« Pretty SQL Statement | Main | Cleaning »

March 18, 2005

Ruby Advocacy

This is a conversation between Justin Dressel and myself, about Ruby and Python. I thought it had some value, so here it is.

in particular, list comprehensions work well with the functional techniques like anonymous functions mapped across a list - I don’t see Ruby supporting anything like that offhand.

Far from correct! Ruby supports a block-passing style inherited from Smalltalk, so it’s common to work with lots of different data structures by passing effectively blocks. For example:


[1, 2, 3, 4].collect { |x| x * x }
=> [1, 4, 9, 16]

(1..10).select { |x| x % 3 == 0 }
=> [3, 6, 9]

The bummer is that you can’t do the [f(x) for x in l if cond(x)] in a single block. But it can still be done:


((1..10).select { |x| x % 3 == 0}).collect {|x| x * x }
=> [9, 36, 81]

The advantage of the block-passing style is that generators are a lot more built-in to the language. For example, these are equivalent:


1.upto(100000).each {|x| puts x}

for i in 1..100000
  puts i
end

And in neither of those cases is an array instantiated with all members of the range (which is what a X..Y is, and that is an object, and you can add methods to it).

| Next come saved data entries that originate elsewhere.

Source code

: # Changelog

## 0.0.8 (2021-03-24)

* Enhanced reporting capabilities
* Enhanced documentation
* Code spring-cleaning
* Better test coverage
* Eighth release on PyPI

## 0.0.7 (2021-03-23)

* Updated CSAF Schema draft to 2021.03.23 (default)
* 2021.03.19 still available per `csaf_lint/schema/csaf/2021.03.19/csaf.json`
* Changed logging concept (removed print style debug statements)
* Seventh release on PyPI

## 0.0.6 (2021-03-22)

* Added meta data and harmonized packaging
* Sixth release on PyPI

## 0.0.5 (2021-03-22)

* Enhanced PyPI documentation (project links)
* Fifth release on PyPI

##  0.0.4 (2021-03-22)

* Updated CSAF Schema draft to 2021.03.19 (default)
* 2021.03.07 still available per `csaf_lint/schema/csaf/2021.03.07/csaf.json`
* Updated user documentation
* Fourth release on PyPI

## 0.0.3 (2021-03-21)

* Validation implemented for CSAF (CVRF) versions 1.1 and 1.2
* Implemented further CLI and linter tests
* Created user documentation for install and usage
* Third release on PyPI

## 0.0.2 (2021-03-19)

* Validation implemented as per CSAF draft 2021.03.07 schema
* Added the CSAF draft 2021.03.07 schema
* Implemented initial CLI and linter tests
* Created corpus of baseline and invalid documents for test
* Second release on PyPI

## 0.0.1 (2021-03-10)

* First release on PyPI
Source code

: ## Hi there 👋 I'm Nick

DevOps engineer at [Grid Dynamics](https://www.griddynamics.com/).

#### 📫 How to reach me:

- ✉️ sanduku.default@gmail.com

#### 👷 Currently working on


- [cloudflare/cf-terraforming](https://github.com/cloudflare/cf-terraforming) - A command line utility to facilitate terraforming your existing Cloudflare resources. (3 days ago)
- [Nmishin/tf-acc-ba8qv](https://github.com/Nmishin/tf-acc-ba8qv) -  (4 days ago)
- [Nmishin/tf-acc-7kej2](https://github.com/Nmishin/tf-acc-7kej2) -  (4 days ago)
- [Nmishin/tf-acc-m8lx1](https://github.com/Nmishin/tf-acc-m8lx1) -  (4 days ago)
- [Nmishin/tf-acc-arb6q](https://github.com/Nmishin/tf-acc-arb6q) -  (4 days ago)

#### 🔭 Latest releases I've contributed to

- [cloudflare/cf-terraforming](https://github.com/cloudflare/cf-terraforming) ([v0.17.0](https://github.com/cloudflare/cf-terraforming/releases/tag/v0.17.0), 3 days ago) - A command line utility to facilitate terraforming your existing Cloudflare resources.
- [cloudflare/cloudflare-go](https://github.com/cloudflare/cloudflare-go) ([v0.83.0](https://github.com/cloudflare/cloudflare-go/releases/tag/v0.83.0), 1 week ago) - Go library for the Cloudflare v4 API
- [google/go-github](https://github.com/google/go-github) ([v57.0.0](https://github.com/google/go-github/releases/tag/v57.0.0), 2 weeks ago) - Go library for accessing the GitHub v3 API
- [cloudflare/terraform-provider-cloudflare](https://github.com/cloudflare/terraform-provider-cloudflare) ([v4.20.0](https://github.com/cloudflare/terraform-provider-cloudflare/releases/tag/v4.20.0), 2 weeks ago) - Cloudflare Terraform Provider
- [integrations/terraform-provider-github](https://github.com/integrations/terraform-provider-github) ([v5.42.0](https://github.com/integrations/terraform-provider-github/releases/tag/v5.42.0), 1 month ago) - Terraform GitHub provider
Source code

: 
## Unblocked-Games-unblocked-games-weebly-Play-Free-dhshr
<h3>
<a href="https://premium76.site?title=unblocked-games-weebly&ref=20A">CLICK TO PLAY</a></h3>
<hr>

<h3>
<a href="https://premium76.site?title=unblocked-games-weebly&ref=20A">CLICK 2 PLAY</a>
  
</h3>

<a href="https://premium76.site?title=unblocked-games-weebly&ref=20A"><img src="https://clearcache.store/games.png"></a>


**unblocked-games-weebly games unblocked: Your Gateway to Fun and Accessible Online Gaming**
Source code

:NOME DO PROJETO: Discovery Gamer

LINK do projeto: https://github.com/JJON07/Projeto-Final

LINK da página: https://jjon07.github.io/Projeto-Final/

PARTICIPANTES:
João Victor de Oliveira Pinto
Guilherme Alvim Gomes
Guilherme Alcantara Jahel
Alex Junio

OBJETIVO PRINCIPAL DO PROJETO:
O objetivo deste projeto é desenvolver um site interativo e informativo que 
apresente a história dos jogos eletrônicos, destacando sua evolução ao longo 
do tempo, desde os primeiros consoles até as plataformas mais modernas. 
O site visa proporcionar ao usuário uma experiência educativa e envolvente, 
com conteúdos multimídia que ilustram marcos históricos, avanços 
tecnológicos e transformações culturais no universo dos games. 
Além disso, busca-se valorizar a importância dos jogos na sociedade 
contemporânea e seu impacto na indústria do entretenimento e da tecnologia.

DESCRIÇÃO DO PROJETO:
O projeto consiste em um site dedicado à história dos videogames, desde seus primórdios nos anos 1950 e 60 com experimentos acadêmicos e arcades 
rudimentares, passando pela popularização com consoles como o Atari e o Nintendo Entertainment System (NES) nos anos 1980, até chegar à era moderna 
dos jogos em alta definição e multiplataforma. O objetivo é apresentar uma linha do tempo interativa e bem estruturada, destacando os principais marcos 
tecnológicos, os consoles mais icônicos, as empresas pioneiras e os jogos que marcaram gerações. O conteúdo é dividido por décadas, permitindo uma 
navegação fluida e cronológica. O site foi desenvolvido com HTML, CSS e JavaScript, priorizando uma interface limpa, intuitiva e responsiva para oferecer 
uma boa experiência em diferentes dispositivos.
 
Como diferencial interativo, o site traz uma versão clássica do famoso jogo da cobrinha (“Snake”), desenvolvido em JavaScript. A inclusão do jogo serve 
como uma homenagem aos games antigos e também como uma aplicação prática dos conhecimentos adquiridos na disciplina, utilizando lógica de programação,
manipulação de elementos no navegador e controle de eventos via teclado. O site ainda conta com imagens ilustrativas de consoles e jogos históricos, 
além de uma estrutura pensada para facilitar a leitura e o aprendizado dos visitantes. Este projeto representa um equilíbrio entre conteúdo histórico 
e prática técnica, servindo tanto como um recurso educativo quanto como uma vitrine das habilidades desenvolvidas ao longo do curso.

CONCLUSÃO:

Also what is the difference between multiple inheritance and Ruby’s ‘mixins’?

It’s really an academic difference. The class heirarchy answers the “is-a” question. You also can only mix in a module, not a full class, but it’s kind of moot because a module can have all the benefits of a class, it just can’t be instantiated. You can design a module to be included with a class though, and in so doing create new instance variables and rename other methods and so forth, just like you normally can, so that difference is pretty minor too—you just have to be accustomed to the idea that the module doesn’t get instantiated.

In practice, it rarely turns out that you have a class that wants to be two or more things, partly because in Ruby it’s so easy to decorate a class with these mixins, and partly because Ruby’s built-in mixins take care of a lot of the things you would want to handle on your own. For example, if you implement the comparsion operator, <=>, and the generic iteration method, each, then you can mix in Enumerable and get all these methods “for free”:

collect — return a list containing everything you returned in each, with a block applied to it (or the item, if no block is supplied)
detect — return the first item that satisfies the supplied block
each_with_index — apply the block to each item along with the sequence number of its occurance
entries — return an array of everything contained in your object
find_all — return an array containing everything in your object that the applied block returns true for
grep — apply a regex to everything within and return what is detected
include? — return true if the supplied object exists within your object
map — just like collect
max — return the “largest” item, as defined by the <=> method or an optional block taking two items as arguments
member? — synonym for include?
min — like max, but smallest
reject — like find_all, but for which the block returns false
select — synonym for find_all
sort — return an array containing the sorted stuff within, according to <=> or a supplied block
to_a — return an array representing the contents

And this is widely used in the standard library. Lots of things will also implement more than one each method. Using the object-specific class capability, you could change the behavior of just one instance, by carefully renaming those methods.

Also what about generators, a feature I love in Python?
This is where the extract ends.